Bunu kesinlikle o yumuşak şeyi daha fazla hissetmek için yapmamıştı... Kesinlikle bunun için yapmamıştı.
... Kimi kandırmaya çalışıyordu ki?
Victor, Ruby'nin ona bu kadar sıkı sarılması için bir nedene ihtiyacı olduğunu bildiği için, bariz bir şey yaptı.
Yerçekiminin işini yapmasına izin verdi.
"!!!" Yüksek hızla yere doğru düştüğünü hisseden kız, Victor'a daha sıkı sarıldı.
"..." Victor'un gülümsemesi biraz daha genişledi ve binanın aynı yüksekliğine yaklaşana kadar birkaç saniye düşmeye devam etti. Sonra sanki ayakları üzerinde inecek bir kedi gibi havada döndü ve yarattığı küçük bir buz tabakasını tekmeledi.
Ve bu hareketin ivmesiyle, binanın balkonuna uçtu.
"...D-Darling, çarpacağız." Ruby, binanın kendilerine yaklaşmasını görünce biraz kekeledi ve Victor hızını kesmiyordu.
"..." Victor hiçbir şey söylemedi ve bina gittikçe yaklaşırken aynı gülümsemeyle devam etti.
"Hayatım!" Ruby endişelenmeye başlamıştı, korkmuyordu, öleceğini bilmiyordu, ama çok acıyacaktı ve kendisiyle kocasının binanın sahibine verdiği zararı ödemek zorunda kalacaktı!
Sebep olduğu soruna kayıtsız kalmamak konusunda çok sorumluydu!
Ama bunu düşündüğünde hızının yavaşladığını hissetti ve sanki sihir gibi, binanın balkonuna yumuşak bir şekilde indiler.
"...?" Binaya çarpmadan birkaç metre önce, sanki her şey plana göre gidiyormuş gibi hızlarının doğal olmayan bir şekilde yavaşladığını fark etti.
Victor yere yumuşakça indi ve Ruby'yi kollarından bıraktı.
Ruby yere ayak basıp vücudunu biraz gerdi.
"Ugh, birkaç saat aynı pozisyonda kalmak vücudu sertleştirmiş."
"..." Victor, Ruby'yi sessizce izledi. Saçları yolculuktan dolayı biraz dağınıktı, kıyafetleri de dağınıktı, ama tüm bunlara rağmen, onu çeken doğal bir çekiciliği vardı.

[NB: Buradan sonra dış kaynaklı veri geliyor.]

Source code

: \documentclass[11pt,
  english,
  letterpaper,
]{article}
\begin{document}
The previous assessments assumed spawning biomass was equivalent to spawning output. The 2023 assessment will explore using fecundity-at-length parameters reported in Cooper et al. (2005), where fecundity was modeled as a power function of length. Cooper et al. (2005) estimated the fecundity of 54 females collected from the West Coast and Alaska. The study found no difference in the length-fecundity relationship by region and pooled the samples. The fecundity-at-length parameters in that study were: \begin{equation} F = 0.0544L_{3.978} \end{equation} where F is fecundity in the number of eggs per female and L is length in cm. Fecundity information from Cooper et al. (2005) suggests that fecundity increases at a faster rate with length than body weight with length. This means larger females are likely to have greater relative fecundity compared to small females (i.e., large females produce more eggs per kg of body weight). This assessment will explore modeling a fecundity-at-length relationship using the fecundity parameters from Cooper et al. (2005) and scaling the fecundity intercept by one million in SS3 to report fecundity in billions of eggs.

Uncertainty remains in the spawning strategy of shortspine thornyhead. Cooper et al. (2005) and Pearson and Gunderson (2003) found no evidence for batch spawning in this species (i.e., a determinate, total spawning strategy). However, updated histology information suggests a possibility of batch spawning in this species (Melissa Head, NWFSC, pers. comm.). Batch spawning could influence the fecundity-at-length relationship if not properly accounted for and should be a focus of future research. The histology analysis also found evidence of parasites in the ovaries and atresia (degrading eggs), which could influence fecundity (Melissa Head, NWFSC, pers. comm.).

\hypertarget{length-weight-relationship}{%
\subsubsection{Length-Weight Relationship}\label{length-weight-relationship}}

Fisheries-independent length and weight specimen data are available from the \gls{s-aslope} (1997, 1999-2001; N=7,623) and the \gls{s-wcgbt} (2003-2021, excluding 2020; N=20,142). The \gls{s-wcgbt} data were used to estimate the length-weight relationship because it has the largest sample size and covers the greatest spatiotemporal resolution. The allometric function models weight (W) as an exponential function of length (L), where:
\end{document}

Özellikle de ülkeleri yıkabilecek bir yıkıcı güce sahip olan ön bölgesi.
"...?" Ruby, Victor'a baktı ve onun vücuduna tarafsız bir bakışla baktığını gördü.
"Ne? Bende bir sorun mu var?" diye sordu, vücuduna bakarak.

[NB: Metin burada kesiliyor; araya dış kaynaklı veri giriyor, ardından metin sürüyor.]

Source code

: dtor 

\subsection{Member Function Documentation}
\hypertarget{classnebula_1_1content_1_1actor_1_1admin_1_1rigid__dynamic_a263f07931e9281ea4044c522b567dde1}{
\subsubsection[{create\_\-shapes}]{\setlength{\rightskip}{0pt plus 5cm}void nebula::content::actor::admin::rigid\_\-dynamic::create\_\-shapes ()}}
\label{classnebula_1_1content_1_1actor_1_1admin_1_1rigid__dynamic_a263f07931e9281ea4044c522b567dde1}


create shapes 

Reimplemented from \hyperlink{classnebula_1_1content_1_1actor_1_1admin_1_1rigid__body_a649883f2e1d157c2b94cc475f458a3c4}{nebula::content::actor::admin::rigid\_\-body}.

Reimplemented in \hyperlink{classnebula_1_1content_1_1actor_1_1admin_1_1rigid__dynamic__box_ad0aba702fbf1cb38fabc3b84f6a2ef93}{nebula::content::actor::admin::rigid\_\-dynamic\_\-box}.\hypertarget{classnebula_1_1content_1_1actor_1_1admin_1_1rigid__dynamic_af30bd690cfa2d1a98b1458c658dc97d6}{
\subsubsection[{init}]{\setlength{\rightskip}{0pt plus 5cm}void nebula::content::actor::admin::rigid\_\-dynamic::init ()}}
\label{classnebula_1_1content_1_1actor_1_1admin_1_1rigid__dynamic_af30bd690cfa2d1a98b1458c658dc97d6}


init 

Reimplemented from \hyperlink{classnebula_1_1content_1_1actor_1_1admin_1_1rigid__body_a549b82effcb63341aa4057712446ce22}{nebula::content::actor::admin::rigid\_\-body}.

"..." Victor gözlerini kapattı ve nazik bir gülümsemeyle, anlaşılır bir şekilde konuştu:
"Sende bir sorun yok, sadece karımı hayranlıkla izliyordum."
"Ne-..." Ruby, Victor'un sözlerine tepki veremeden, adam dönüp verandanın ekranına atladı.
Ruby'ye dönerek, "Burada beni bekle," dedi.
"…Nereye gidiyorsun, sevgilim?" Ruby, biraz utanç içeren soğuk bir sesle sordu.
"Bu odayı kiralayacağım."
"...Ama bu saatte açıklar mı?" diye sordu Ruby.
"Tabii ki açık, uzaktan gördüğüm kadarıyla burası 5 yıldızlı bir otel ve bulunduğumuz bölge zenginlerin yaşadığı bir bölge, yani..." Victor nedenini açıklamaya başladı ama Ruby aniden sözünü kesti.
"Oteli 24 saat açık tutmazlarsa para kaybederler. Sonuçta zenginlerin saatleri yoktur ve bu tür insanlar her zaman bu tür otellere kadınlar getirir."
"Aynen öyle." Küçük bir gülümseme attı.
"...Oh, özür dilerim, bu sadece bir alışkanlık." İnsanların sözlerini kesince sinirlendiklerini biliyordu. Başka biriyle olsaydı özür dilemezdi, ama kocası olduğu için, her zamanki tavrına rağmen özür dilemesi gerektiğini hissetti...
"Özür dilemene gerek yok." Victor nazik bir gülümsemeyle:
"Bu senin tarzın ve ben bunu seviyorum."
"..." Ruby'nin yanakları hafifçe kızardı, ama poker suratını korumayı başardı.
Victor sevgi dolu bir gülümsemeyle "Görüşürüz" dedi.
Bir adım geri attı ve sanki intihara meyilli bir deli gibi yere düşmeye başladı.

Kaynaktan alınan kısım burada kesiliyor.